Jericho Brown, associate professor of English and Creative Writing at Emory College of Arts and Sciences, has been awarded a 2016 Guggenheim Fellowship. Courtesy photo

Jericho Brown, associate professor of English and creative writing at Emory College of Arts and Sciences, has been awarded a 2016 Guggenheim Fellowship, the John Simon Guggenheim Memorial Foundation announced today.

Brown, a poet, is among 175 recipients who were chosen from nearly 3,000 applicants in the United States and Canada. The amounts given vary, but are designed to help fund writers, scholars and scientists in their work.

Brown, traveling in Houston to receive the Langston Hughes Society Award and give the Society's keynote address at this year's College Language Association Convention, says he appreciated the award broadly, for honoring his decision to be a writer.

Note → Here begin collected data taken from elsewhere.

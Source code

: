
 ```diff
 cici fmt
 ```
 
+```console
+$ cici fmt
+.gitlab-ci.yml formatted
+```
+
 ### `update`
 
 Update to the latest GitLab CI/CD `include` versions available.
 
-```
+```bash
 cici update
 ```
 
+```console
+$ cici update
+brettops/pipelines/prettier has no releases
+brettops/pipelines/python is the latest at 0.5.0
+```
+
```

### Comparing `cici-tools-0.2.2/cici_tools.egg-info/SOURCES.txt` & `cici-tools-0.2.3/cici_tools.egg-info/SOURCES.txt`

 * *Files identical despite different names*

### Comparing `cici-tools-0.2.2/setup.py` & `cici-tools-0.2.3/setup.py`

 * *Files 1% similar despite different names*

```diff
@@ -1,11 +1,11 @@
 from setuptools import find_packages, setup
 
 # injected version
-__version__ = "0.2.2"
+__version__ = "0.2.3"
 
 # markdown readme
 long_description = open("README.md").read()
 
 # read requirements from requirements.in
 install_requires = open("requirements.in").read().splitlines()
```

“It means the world to me that there is some recognition from the outside world, to let Nathasha Trethewey and Walter Kalaidjian know they were right to bring me to Emory University,” Brown says of the former U.S. Poet Laureate who heads the Creative Writing program and the English Department chairman.

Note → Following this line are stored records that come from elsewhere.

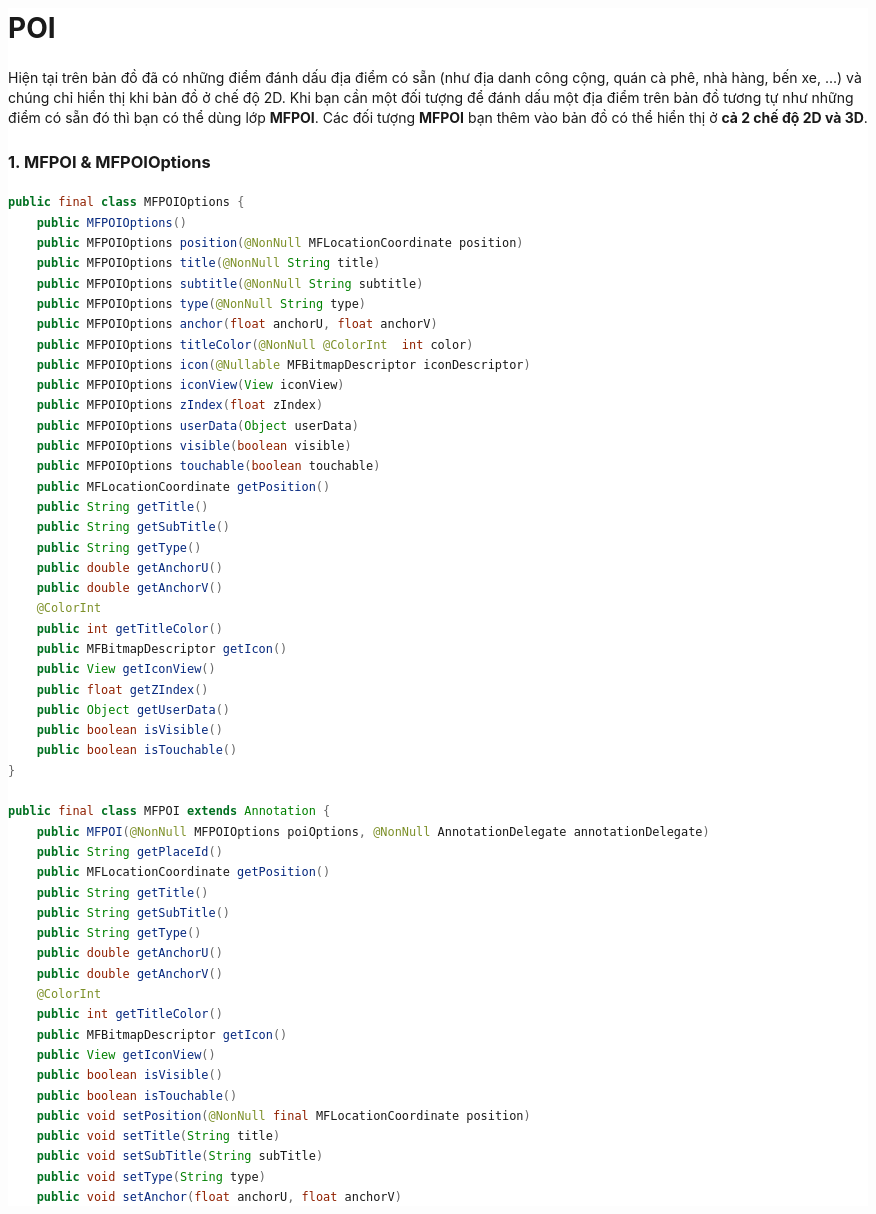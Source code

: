 # POI

Hiện tại trên bản đồ đã có những điểm đánh dấu địa điểm có sẵn (như địa danh công cộng, quán cà phê, nhà hàng, bến xe, ...)
và chúng chỉ hiển thị khi bản đồ ở chế độ 2D. Khi bạn cần một đối tượng để đánh dấu một địa điểm trên bản đồ tương tự như
những điểm có sẵn đó thì bạn có thể dùng lớp **MFPOI**. Các đối tượng **MFPOI** bạn thêm vào bản đồ có thể hiển thị
ở **cả 2 chế độ 2D và 3D**. 

### 1. MFPOI & MFPOIOptions

```java
public final class MFPOIOptions {
    public MFPOIOptions()
    public MFPOIOptions position(@NonNull MFLocationCoordinate position)
    public MFPOIOptions title(@NonNull String title)
    public MFPOIOptions subtitle(@NonNull String subtitle)
    public MFPOIOptions type(@NonNull String type)
    public MFPOIOptions anchor(float anchorU, float anchorV)
    public MFPOIOptions titleColor(@NonNull @ColorInt  int color)
    public MFPOIOptions icon(@Nullable MFBitmapDescriptor iconDescriptor)
    public MFPOIOptions iconView(View iconView)
    public MFPOIOptions zIndex(float zIndex)
    public MFPOIOptions userData(Object userData)
    public MFPOIOptions visible(boolean visible)
    public MFPOIOptions touchable(boolean touchable)
    public MFLocationCoordinate getPosition()
    public String getTitle()
    public String getSubTitle()
    public String getType()
    public double getAnchorU()
    public double getAnchorV()
    @ColorInt
    public int getTitleColor()
    public MFBitmapDescriptor getIcon()
    public View getIconView()
    public float getZIndex()
    public Object getUserData()
    public boolean isVisible()
    public boolean isTouchable()
}

public final class MFPOI extends Annotation {
    public MFPOI(@NonNull MFPOIOptions poiOptions, @NonNull AnnotationDelegate annotationDelegate)
    public String getPlaceId()
    public MFLocationCoordinate getPosition()
    public String getTitle()
    public String getSubTitle()
    public String getType()
    public double getAnchorU()
    public double getAnchorV()
    @ColorInt
    public int getTitleColor()
    public MFBitmapDescriptor getIcon()
    public View getIconView()
    public boolean isVisible()
    public boolean isTouchable()
    public void setPosition(@NonNull final MFLocationCoordinate position)
    public void setTitle(String title)
    public void setSubTitle(String subTitle)
    public void setType(String type)
    public void setAnchor(float anchorU, float anchorV)
```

“It’s always nice to know when I am writing a poem, the lights won’t go out on me.”

Robin Forman, dean of Emory College of Arts and Sciences, calls the award a “well-deserved” honor for Brown.

“We knew even before his arrival at Emory in 2012 that Jericho was an enormously important and powerful poet,” Forman says. “he Guggenheim Fellowship highlights the impact he has had on our already remarkable creative writing community with his infectious intensity and creative energy.”

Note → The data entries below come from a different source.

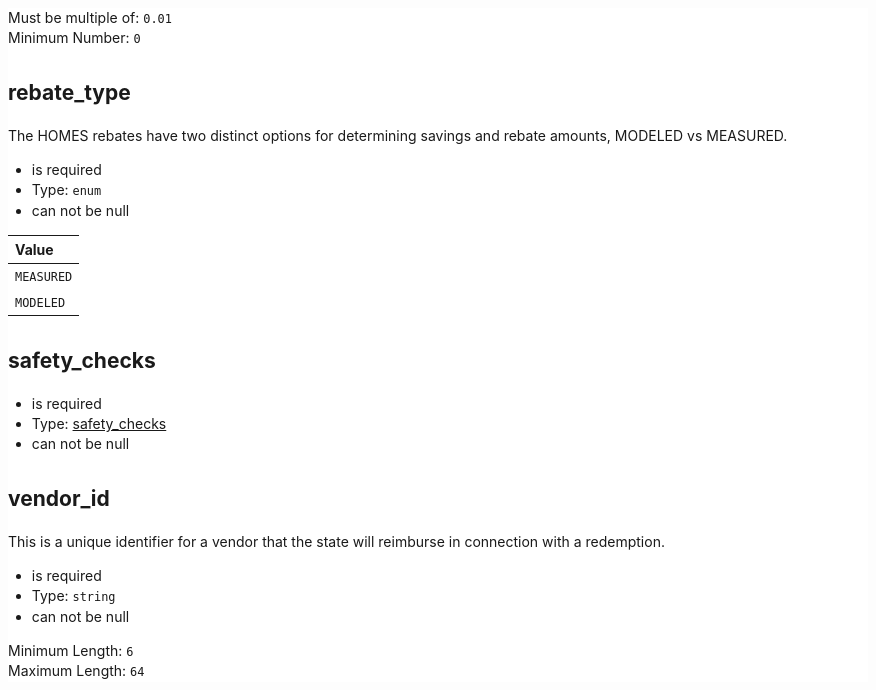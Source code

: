 Must be multiple of: `0.01`  
Minimum Number: `0`
## rebate_type
  
The HOMES rebates have two distinct options for determining savings and rebate amounts, MODELED vs MEASURED.  
  

- is required
- Type: `enum`
- can not be null
  

|Value|
| :--- |
|`MEASURED`|
|`MODELED`|

## safety_checks
  
  
  

- is required
- Type: [safety_checks](safety_checks.md)
- can not be null

## vendor_id
  
This is a unique identifier for a vendor that the state will reimburse in connection with a redemption.  
  

- is required
- Type: `string`
- can not be null
  
Minimum Length: `6`  
Maximum Length: `64`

Edward Hirsch, president of the Guggeheim Foundation, called Brown and the other winners “the best of the best” in a press release announcing the awards.

“It’s an honor to be able to support these individuals to do the work they were meant to do,” Hirsch says.

Winning the prestigious award will allow Brown to work on a new book, entitled "Character."

The collection of poems will focus on society’s obsession with celebrity and will be written in the voices of people from literature, the visual arts and film.

For instance, one piece features Brown addressing Rufus, a character from James Baldwin’s novel, “Another Country.”

Another piece, “Bullet Points,” has been shared widely online after Buzzfeed published the poem Brown wrote in reaction to coverage of high-profile police shootings and police brutality.

“I am working to have my poetry informed by other types of art,” Brown says. “It’s good to have this award come my way, because it reminds me that yes, this work matters and I am what I say I am. I’m a poet, and poetry makes a difference in the world.”

The honor is just the latest fellowship for Brown, who has previously been the recipient of fellowships from the Radcliffe Institute at Harvard University and the National Endowment for the Arts.

A recipient of a Whiting Writers Award, Brown’s work has been published in The New Republic, The New Yorker and The Best American Poetry. 

Brown’s first book, "Please", won the 2009 American Book Award. His second book, "The New Testament," won the Anisfield-Wolf Book Award.